In this part of the tutorial, we will create a chart showing the lives and office terms of all U.S. presidents. The chart is a basic life lines "waterfall" chart, with a few small twists. A basic version of the chart can be created in your favorite spreadsheet, but making it look a particular way or being able to interact is a different matter.
Here is a small part of it, showing only the last few presidents. Again, if you are reading this in Internet Explorer or a news reader, you will only see static images and not be able to interact. Go to the tutorial website to get a better idea how it works.
Data Preparation
The data used for this example requires some introduction and a bit of preparation. This is what it looks like:
<code lang="js">var presidents =
[
{
"name": "George Washington",
"born": 2353713,
"died": 2378480,
"term_began": 2374600,
"term_ended": 2377465
},
...
]</code>
The dates are encoded in single numbers, using the Julian Date. This date measures the number of days between January 1st, 4713 BC and the given day. That might seem odd, but it's useful in many applications where a simple way of calculating the number of days between two dates is needed (e.g., in Astronomy). For our purposes, it is useful because it translates the rather unwieldy dates into a simple, linear numerical scale.
A slight complication comes from the presidents who are still around. Their dates of death (and end of office term, for Barack Obama) are set to -1. A function at the top of the program inserts today's date for these dates. You will see below why that makes our lives a lot easier going forward (we won't have to handle special cases).

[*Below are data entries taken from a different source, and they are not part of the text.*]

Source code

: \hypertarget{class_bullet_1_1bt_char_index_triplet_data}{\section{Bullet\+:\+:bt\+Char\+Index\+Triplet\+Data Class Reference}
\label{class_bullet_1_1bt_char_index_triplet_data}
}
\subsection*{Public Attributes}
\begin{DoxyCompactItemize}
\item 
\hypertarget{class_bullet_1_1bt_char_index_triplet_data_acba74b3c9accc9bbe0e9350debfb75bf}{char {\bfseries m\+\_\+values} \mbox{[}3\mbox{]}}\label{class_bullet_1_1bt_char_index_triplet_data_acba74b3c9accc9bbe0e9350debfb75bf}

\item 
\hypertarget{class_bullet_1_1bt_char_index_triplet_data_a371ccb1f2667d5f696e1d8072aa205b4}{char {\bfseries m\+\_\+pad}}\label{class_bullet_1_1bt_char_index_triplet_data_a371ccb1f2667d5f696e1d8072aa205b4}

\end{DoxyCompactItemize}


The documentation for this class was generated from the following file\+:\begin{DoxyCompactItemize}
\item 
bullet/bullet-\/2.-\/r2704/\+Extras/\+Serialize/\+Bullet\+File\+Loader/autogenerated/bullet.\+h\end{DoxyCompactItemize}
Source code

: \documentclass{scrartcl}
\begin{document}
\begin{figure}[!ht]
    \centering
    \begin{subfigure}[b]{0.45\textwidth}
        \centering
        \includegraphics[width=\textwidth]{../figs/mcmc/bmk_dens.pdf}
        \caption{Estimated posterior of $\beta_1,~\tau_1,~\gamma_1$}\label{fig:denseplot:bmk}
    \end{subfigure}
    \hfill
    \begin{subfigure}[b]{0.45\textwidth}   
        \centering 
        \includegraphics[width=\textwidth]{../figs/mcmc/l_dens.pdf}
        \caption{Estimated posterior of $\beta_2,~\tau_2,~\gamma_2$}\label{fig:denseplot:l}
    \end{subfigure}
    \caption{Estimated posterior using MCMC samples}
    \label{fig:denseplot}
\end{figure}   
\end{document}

presidents = presidents.map(function(d) {
if (d.died < 0)
d.died = today;
if (d.term_ended < 0)
d.term_ended = today;
return d;
});
The map
function is one of those functional programming constructs that JavaScript, being a functional language, has. It applies the function given to it to all elements in the array it is called from, and returns a new array containing the results of calling the function. The resulting array has the same number of elements as the one the function was called with. Here, we're replacing the presidents
array with a new one which is tailored to the day when the function was called.
There are two functions in the code that convert from and to the Julian date used. I won't list them here, because they're rather technical, but you can find them in the code. The value for the today
variable is generated using one of these functions.

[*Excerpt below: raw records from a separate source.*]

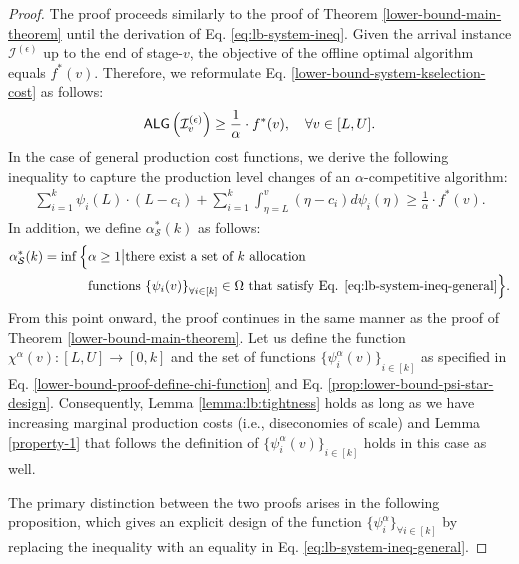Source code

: \begin{proof}
The proof proceeds similarly to the proof of Theorem \ref{lower-bound-main-theorem} until the derivation of Eq. \eqref{eq:lb-system-ineq}. Given the arrival instance $\mathcal{I}^{(\epsilon)}$ up to the end of stage-$v$, the objective of the offline optimal algorithm equals $f^{*}(v)$. Therefore, we reformulate Eq. \eqref{lower-bound-system-kselection-cost} as follows:
\begin{align*} 
    \textsf{ALG}\left(\mathcal{I}_v^{(\epsilon)}\right) \ge \frac{1}{\alpha} \cdot f^{*}(v), \quad \forall v \in [L,U].
\end{align*}
In the case of general production cost functions, we derive the following inequality to capture the production level changes of an $\alpha$-competitive algorithm:
\begin{align}    
\sum_{i=1}^{k} \psi_{i}(L) \cdot (L - c_{i}) +  \sum_{i=1}^{k} \int_{\eta =L}^{v} (\eta - c_{i} )d\psi_{i}(\eta)  \ge \frac{1}{\alpha} \cdot f^{*}(v).
    \label{eq:lb-system-ineq-general}
\end{align}
In addition, we define $\alpha_{\mathcal{S}}^*(k)$  as follows:
\begin{align*} 
\alpha_{\mathcal{S}}^*(k) = \inf \Big\{ &  \alpha \ge 1 \big | \text{there exist a set of } k \text{ allocation}\\  
& \text{functions } {\{\psi_{i}(v)\}}_{\forall i \in [k]}  \in \Omega \text{ that satisfy Eq. \eqref{eq:lb-system-ineq-general}} \Big \}.
\end{align*}
From this point onward, the proof continues in the same manner as the proof of Theorem \ref{lower-bound-main-theorem}. Let us define the function  $\chi^{\alpha}(v):[L,U] \rightarrow [0,k]$ and the set of functions ${\{\psi^{\alpha}_{i}(v)\}}_{i \in [k]}$ as specified in  Eq. \eqref{lower-bound-proof-define-chi-function} and Eq. \eqref{prop:lower-bound-psi-star-design}. Consequently, Lemma \ref{lemma:lb:tightness} holds as long as we have increasing marginal production costs (i.e., diseconomies of scale) and Lemma  \ref{property-1} that follows the definition of ${\{\psi^{\alpha}_{i}(v)\}}_{i \in [k]}$ holds in this case as well.

The primary distinction between the two proofs arises in the following proposition, which gives an explicit design of the function $\{\psi^{\alpha}_{i}\}_{\forall i \in [k]}$ by replacing the inequality with an equality in  Eq. \eqref{eq:lb-system-ineq-general}. 


\end{proof}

var today = toJulian(new Date());
Setup
For the horizontal lines, we'll have to define a scale so the dates can be mapped to screen locations. We're defining a width of the overall chart, and then use a scale (see part 2) to scale the dates from the first date we might encounter (the birth date of the first president) to the last one (today).
var width = 560;
var dates = pv.Scale.linear(presidents[0].born, today)
.range(0, width - 10);
As you can see here, I took no chances and actually used the .born
field of the first element in the array. That makes it easier to subset the array, as I've done for the images in this article. No matter what part I choose, I don't have to update the scale manually (unless I start cutting at the end, so the end of the chart is not today).

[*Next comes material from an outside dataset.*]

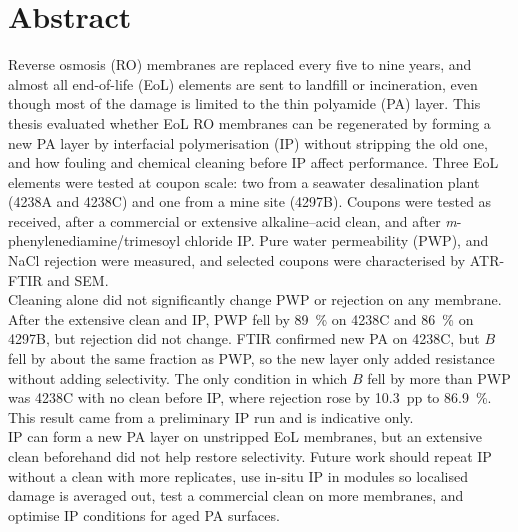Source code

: \chapter*{Abstract}

Reverse osmosis (RO) membranes are replaced every five to nine years, and almost all end-of-life (EoL) elements are sent to landfill or incineration, even though most of the damage is limited to the thin polyamide (PA) layer. This thesis evaluated whether EoL RO membranes can be regenerated by forming a new PA layer by interfacial polymerisation (IP) without stripping the old one, and how fouling and chemical cleaning before IP affect performance. Three EoL elements were tested at coupon scale: two from a seawater desalination plant (4238A and 4238C) and one from a mine site (4297B). Coupons were tested as received, after a commercial or extensive alkaline--acid clean, and after \textit{m}-phenylenediamine/trimesoyl chloride IP. Pure water permeability (PWP), and NaCl rejection were measured, and selected coupons were characterised by ATR-FTIR and SEM.\\

Cleaning alone did not significantly change PWP or rejection on any membrane. After the extensive clean and IP, PWP fell by \qty{89}{\percent} on 4238C and \qty{86}{\percent} on 4297B, but rejection did not change. FTIR confirmed new PA on 4238C, but $B$ fell by about the same fraction as PWP, so the new layer only added resistance without adding selectivity. The only condition in which $B$ fell by more than PWP was 4238C with no clean before IP, where rejection rose by \qty{10.3}{pp} to \qty{86.9}{\percent}. This result came from a preliminary IP run and is indicative only.\\

IP can form a new PA layer on unstripped EoL membranes, but an extensive clean beforehand did not help restore selectivity.  Future work should repeat IP without a clean with more replicates, use in-situ IP in modules so localised damage is averaged out, test a commercial clean on more membranes, and optimise IP conditions for aged PA surfaces.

There's also a bit of setup for the vertical part of the chart, but that one's simpler. I'm specifying a variable h
for the height (thickness) of the bars, and pad
for the padding/spacing in between. The total height of each element is h+pad
, and when we multiply that by the number of objects in our array, we get the total height we need for the panel (plus a bit of space for a scale at the bottom).
var h = 3;
var pad = 12;
var height = (h + pad) * presidents.length + 16;
And as before, we'll create a panel to contain the visualization, using these variables to size it according to the content.
var vis = new pv.Panel()
.width(width).height(height);
Life Lines
The lines representing both the lives and the office terms are fairly simple. I'm using the Bar mark here, but you could also use Rules if you wanted. If you followed the previous two installments, this should be fairly self-explanatory:
vis.add(pv.Bar)
.data(presidents)
.left(function(d) dates(d.born))
.width(function(d) dates(d.died) - dates(d.born))
.height(h)
.top(function() ((h + pad) * this.index) + pad)
.fillStyle("#ddd")
We're telling the bars where the data comes from, and how to map it to its attributes. The .left
and .width
attributes use the dates scale we defined above to map the Julian dates stored in the data to screen locations. The y axis is handled differently, with an explicit calculation. We're using the this.index
variable again, like in the bar charts last time, to create a sequence of objects.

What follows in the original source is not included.